Monday, September 1, 2008

From Buffett's Basket: Corporate Governance Part I

From Buffetts' Basket is a series of posts that will highlight key ideas from "The Essays of Warren Buffett" as I understand them. Italicized portions are not taken from the essays but rather represent my own comments, thoughts and questions on the subject.

On the topic of corporate governance Buffett writes that full and fair disclosure is something he expects to receive as a shareholder of a public corporation. He expects clear financial disclosure with adequate management discussion on pertinent business matters. If this standard is not met, he becomes suspicious of management's intentions. Buffett feels that all shareholders are entitled to receiving company disclosure information at the same time (or as close as possible). He rejects the idea of preferential information flows to certain shareholders. He also doesn't want to read a personal relations spin on company addresses, but would rather have the CEO address the issues in a clear and concise manner. Buffett's ability to read management is legendary, perhaps part of his read on management comes from observing the directness, or lack thereof that management takes in addressing shareholders through the annual reports and when tough issues arise with the company?
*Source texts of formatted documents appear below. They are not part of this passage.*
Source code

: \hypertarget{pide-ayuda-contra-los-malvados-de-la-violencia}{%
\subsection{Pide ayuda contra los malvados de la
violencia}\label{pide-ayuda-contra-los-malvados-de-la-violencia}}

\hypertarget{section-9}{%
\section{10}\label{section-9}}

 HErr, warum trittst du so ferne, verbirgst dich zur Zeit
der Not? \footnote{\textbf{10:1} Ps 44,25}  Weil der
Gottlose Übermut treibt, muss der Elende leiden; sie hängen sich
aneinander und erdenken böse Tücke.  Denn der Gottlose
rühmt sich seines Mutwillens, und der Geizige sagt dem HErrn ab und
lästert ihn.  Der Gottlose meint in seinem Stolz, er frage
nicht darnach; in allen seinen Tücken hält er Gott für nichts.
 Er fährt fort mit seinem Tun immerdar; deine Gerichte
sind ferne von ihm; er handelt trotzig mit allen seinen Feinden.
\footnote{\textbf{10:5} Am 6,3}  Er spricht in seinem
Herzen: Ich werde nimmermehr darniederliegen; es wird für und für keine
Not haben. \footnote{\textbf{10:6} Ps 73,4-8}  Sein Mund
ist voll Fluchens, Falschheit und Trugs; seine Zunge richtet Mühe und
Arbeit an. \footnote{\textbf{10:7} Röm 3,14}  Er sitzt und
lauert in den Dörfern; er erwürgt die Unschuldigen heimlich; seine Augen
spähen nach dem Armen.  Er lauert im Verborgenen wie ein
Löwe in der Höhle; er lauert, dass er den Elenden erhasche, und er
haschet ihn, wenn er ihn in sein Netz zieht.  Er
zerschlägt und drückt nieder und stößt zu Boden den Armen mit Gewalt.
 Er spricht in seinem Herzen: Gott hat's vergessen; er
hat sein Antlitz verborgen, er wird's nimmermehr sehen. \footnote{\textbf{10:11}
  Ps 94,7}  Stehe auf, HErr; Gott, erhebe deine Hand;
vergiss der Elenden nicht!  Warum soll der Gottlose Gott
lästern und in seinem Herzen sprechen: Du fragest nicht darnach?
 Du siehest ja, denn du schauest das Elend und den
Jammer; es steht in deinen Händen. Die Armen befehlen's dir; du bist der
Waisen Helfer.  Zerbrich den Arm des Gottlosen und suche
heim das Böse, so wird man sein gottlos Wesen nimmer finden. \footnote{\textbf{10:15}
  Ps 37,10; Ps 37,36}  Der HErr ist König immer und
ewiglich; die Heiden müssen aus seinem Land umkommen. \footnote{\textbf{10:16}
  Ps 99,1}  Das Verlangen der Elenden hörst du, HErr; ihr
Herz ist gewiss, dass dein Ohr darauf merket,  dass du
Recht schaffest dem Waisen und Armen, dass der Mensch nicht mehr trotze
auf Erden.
Buffett also feels that management should resist against requests to provide estimates of expected company growth rates. He feels that these predictions often are too lofty, aren't accompanied with the appropriate caveats and can lead the CEO to destructive behaviour in striving to meet targets they had announced. Sometimes, CEOs engage in playing accounting games to meet their numbers and these actions can snowball out of control, sometimes leading to fraud. It's interesting that Ben Graham (Buffett's mentor) writes a lot about the dangers of forecasting earnings in valuations because it is extremely difficult to get the forecasts right. What comes to mind in this note, is that Buffett wishes management would realize the inherent problems with forecasting. Perhaps this is another test that Buffett applies to judge the quality of management.